Less than a month after Eva Green stole 300: Rise of an Empire from her male co-stars, transforming a typical macho enterprise into an inspiring showcase for women in the action genre, Mireille Enos has pulled the same feat in Sabotage. We owe her a debt of gratitude.
The latest cop story from director David Ayer (End of Watch) is a messy but enjoyable thriller – an Agatha Christie whodunit, filtered through the adrenal gland of The Expendables – that features the usual parade of masculine archetypes, led by a stoic Arnold Schwarzenegger and followed by tough guys Sam Worthington, Joe Manganiello and Terrence Howard. Standing next to them, at least a foot shorter but towering above through sheer presence, stands Mireille Enos, playing an unforgettable, drug addicted, philandering psychopath who ingests the scenery as eagerly as she swallows the mescaline she confiscates in a seedy flophouse.

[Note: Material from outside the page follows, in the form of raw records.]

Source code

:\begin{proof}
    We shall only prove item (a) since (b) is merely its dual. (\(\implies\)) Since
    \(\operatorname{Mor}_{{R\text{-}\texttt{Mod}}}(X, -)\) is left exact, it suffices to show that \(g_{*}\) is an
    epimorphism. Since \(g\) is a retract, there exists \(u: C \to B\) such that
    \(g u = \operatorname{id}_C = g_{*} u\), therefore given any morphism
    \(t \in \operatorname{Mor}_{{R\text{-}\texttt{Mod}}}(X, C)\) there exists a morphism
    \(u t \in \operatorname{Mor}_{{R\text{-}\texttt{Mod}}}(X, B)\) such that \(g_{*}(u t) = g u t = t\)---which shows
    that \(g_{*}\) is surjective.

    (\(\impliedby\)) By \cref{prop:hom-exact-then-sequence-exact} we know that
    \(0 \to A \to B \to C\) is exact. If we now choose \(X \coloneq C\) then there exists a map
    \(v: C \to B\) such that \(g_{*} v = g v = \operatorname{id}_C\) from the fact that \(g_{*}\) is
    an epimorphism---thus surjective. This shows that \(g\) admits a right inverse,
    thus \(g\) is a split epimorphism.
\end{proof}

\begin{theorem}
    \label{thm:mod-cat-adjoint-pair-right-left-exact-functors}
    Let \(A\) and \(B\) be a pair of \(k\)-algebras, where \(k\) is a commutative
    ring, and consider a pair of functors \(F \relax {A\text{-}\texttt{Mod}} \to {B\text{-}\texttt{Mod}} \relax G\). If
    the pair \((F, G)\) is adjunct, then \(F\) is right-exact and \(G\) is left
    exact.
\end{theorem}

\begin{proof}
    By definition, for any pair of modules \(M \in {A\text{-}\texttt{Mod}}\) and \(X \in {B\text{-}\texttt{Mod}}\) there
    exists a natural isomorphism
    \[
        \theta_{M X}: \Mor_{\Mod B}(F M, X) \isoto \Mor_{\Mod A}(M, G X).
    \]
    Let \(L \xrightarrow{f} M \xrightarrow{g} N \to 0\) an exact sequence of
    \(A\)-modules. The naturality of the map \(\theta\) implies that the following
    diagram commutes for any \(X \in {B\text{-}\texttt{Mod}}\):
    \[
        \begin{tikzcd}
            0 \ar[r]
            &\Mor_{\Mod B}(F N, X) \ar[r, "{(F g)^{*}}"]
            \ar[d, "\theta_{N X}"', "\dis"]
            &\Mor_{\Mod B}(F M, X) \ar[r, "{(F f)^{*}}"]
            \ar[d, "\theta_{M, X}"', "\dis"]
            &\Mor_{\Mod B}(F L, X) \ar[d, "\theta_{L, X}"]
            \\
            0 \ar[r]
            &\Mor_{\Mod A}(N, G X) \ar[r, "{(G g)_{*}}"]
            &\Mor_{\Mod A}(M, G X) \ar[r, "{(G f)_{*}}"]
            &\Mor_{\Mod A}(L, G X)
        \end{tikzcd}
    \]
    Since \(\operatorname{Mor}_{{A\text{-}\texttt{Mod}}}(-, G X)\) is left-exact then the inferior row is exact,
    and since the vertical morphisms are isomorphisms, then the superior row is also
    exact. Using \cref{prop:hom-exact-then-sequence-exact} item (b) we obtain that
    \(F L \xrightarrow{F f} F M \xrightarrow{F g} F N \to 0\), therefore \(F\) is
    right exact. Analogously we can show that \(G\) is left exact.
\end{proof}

Those actors play a DEA unit assigned to infiltrate criminal organizations and/or kill everyone inside them. They use their skills to steal millions from their latest raid but the money goes missing and, sure enough, members of their team start turning up dead. Skip Woods' screenplay, co-written by Ayer, doesn’t work too hard to hide the identity of the murderer – apart from not explicitly revealing who they are until the end – but these stories aren’t so much about who did it as how everyone responds to having a big, fat target on their back. The supposedly powerful men collapse under the weight of confusion and fear while Mireille Enos just keeps on trucking; it’s a bit like the plot of Aliens except this time Ripley is a cautionary tale.
The cast of characters in Sabotage ranges from criminally underdeveloped to surprisingly complicated, but although Worthington turns in an unusually sympathetic performance and Schwarzenegger does his best to stay enigmatic – not, generally speaking, his strong suit – it’s the women who take the center stage. Enos is a firecracker, and Olivia Williams is the picture of strength as an FBI agent trying to gain the trust of an immature boys club with everything to hide. She plays a woman with talent, integrity and humor, and despite Enos’s tendency to join strippers on the local pole it’s Williams who truly owns her sexuality, even though she isn’t all that wise about who she shares it with.
Sabotage careens from one slightly confusing plot point to another with an energy usually reserved a hit of crack, a technique Ayer has apparently employed to disguise the fact that his film is just plain overwritten. The simple pleasures of a maniac picking off supposedly unstoppable badasses one-by-one falls prey to far too many backstories and a mystery that culminates in a sudden, unnecessary shift to a totally different genre. The real joys of Sabotage are all on the surface: two great performances, a paranoid, brutish tone, the pacing of an adrenaline rush and a handful of action sequences worth remembering.